(Data excerpts begins)
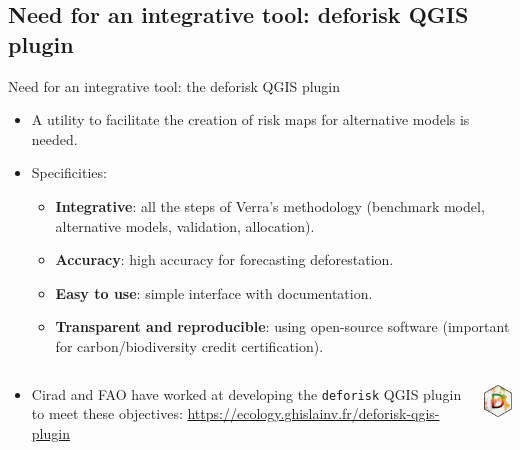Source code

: \documentclass[10pt,table,dvipsnames,compress]{beamer}
\begin{document}
\subsection{Need for an integrative tool: deforisk QGIS plugin}
\label{sec:org7378434}

\begin{frame}[label={sec:org7881967},fragile]{Need for an integrative tool: the deforisk QGIS plugin}
 \begin{itemize}
\item A utility to facilitate the creation of risk maps for alternative models is needed.
\item Specificities:
\begin{itemize}
\item \textbf{Integrative}: all the steps of Verra's methodology (benchmark model, alternative models, validation, allocation).
\item \textbf{Accuracy}: high accuracy for forecasting deforestation.
\item \textbf{Easy to use}: simple interface with documentation.
\item \textbf{Transparent and reproducible}: using open-source software (important for carbon/biodiversity credit certification).
\end{itemize}
\end{itemize}

\begin{columns}
\begin{column}{0.8\columnwidth}
\begin{itemize}
\item Cirad and FAO have worked at developing the \texttt{deforisk} QGIS plugin to meet these objectives: \url{https://ecology.ghislainv.fr/deforisk-qgis-plugin}
\end{itemize}
\end{column}

\begin{column}{0.2\columnwidth}
\includegraphics[width=1.5cm]{figs/logo-deforisk.png}
\end{column}
\end{columns}
\end{frame}

\end{document}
(Data excerpts ends)
**Required action:** Repeat only the lines starting at the one that contains "for forecasting deforestation." and ending at the last line above, exactly as written.

**Final answer:**
\item \textbf{Accuracy}: high accuracy for forecasting deforestation.
\item \textbf{Easy to use}: simple interface with documentation.
\item \textbf{Transparent and reproducible}: using open-source software (important for carbon/biodiversity credit certification).
\end{itemize}
\end{itemize}

\begin{columns}
\begin{column}{0.8\columnwidth}
\begin{itemize}
\item Cirad and FAO have worked at developing the \texttt{deforisk} QGIS plugin to meet these objectives: \url{https://ecology.ghislainv.fr/deforisk-qgis-plugin}
\end{itemize}
\end{column}

\begin{column}{0.2\columnwidth}
\includegraphics[width=1.5cm]{figs/logo-deforisk.png}
\end{column}
\end{columns}
\end{frame}

\end{document}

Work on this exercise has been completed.